### The input

***

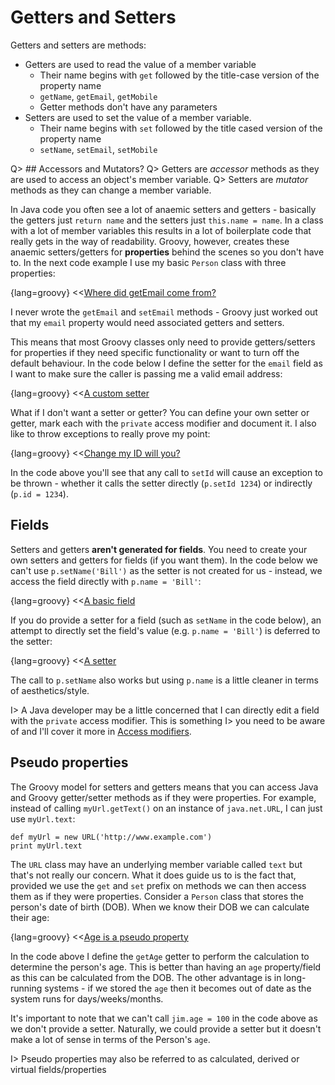 # Getters and Setters

Getters and setters are methods:

- Getters are used to read the value of a member variable
    - Their name begins with `get` followed by the title-case version of the property name
    - `getName`, `getEmail`, `getMobile`
    - Getter methods don't have any parameters
- Setters are used to set the value of a member variable.
    - Their name begins with `set` followed by the title cased version of the property name
    - `setName`, `setEmail`, `setMobile`

Q> ## Accessors and Mutators?
Q> Getters are _accessor_ methods as they are used to access an object's member variable.
Q> Setters are _mutator_ methods as they can change a member variable.

In Java code you often see a lot of anaemic setters and getters - basically the getters just `return name` and the setters just `this.name = name`. In a class with a lot of member variables this results in a lot of boilerplate code that really gets in the way of readability. Groovy, however, creates these anaemic setters/getters for **properties** behind the scenes so you don't have to. In the next code example I use my basic `Person` class with three properties:

{lang=groovy}
<<[Where did getEmail come from?](code/08/04/builtin_accessors.groovy)

I never wrote the `getEmail` and `setEmail` methods - Groovy just worked out that my `email` property would need associated getters and setters.

This means that most Groovy classes only need to provide getters/setters for properties if they need specific functionality or want to turn off the default behaviour. In the code below I define the setter for the `email` field as I want to make sure the caller is passing me a valid email address:

{lang=groovy}
<<[A custom setter](code/08/04/custom_setter.groovy)

What if I don't want a setter or getter? You can define your own setter or getter, mark each with the `private` access modifier and document it. I also like to throw exceptions to really prove my point:

{lang=groovy}
<<[Change my ID will you?](code/08/04/no_accessor.groovy)


In the code above you'll see that any call to `setId` will cause an exception to be thrown - whether it calls the setter directly (`p.setId 1234`) or indirectly (`p.id = 1234`).

## Fields
Setters and getters **aren't generated for fields**. You need to create your own setters and getters for fields (if you want them). In the code below
we can't use `p.setName('Bill')` as the setter is not created for us - instead, we access the field directly with `p.name = 'Bill'`:

{lang=groovy}
<<[A basic field](code/08/04/fields.groovy)

If you do provide a setter for a field (such as `setName` in the code below), an attempt to directly set the field's value (e.g. `p.name = 'Bill'`) is deferred to the setter:

{lang=groovy}
<<[A setter](code/08/04/fields2.groovy)

The call to `p.setName` also works but using `p.name` is a little cleaner in terms of aesthetics/style.

I> A Java developer may be a little concerned that I can directly edit a field with the `private` access modifier. This is something
I> you need to be aware of and I'll cover it more in [Access modifiers](#chaccessmodifiers).

## Pseudo properties

The Groovy model for setters and getters means that you can access Java and Groovy getter/setter methods as if they were
properties. For example, instead of calling `myUrl.getText()` on an instance of `java.net.URL`, I can just use `myUrl.text`:

    def myUrl = new URL('http://www.example.com')
    print myUrl.text

The `URL` class may have an underlying member variable called `text` but that's not really our concern. What it does guide us to is
the fact that, provided we use the `get` and `set` prefix on methods we can then access them as if they were properties. Consider
a `Person` class that stores the person's date of birth (DOB). When we know their DOB we can calculate their age:

{lang=groovy}
<<[Age is a pseudo property](code/08/04/pseudo_property.groovy)

In the code above I define the `getAge` getter to perform the calculation to determine the person's age. This is better than
having an `age` property/field as this can be calculated from the DOB. The other advantage is in long-running systems - if we
stored the `age` then it becomes out of date as the system runs for days/weeks/months.

It's important to note that we can't call `jim.age = 100` in the code above as we don't provide a setter. Naturally, we could provide a setter
but it doesn't make a lot of sense in terms of the Person's `age`.

I> Pseudo properties may also be referred to as calculated, derived or virtual fields/properties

***

### Task instructions
Out of the data above, transcribe exactly and only the lines starting with the line that has "def myUrl = new" and going on through the line that has "the fact that, provided", both included.

### Result for this exercise
    def myUrl = new URL('http://www.example.com')
    print myUrl.text

The `URL` class may have an underlying member variable called `text` but that's not really our concern. What it does guide us to is
the fact that, provided we use the `get` and `set` prefix on methods we can then access them as if they were properties. Consider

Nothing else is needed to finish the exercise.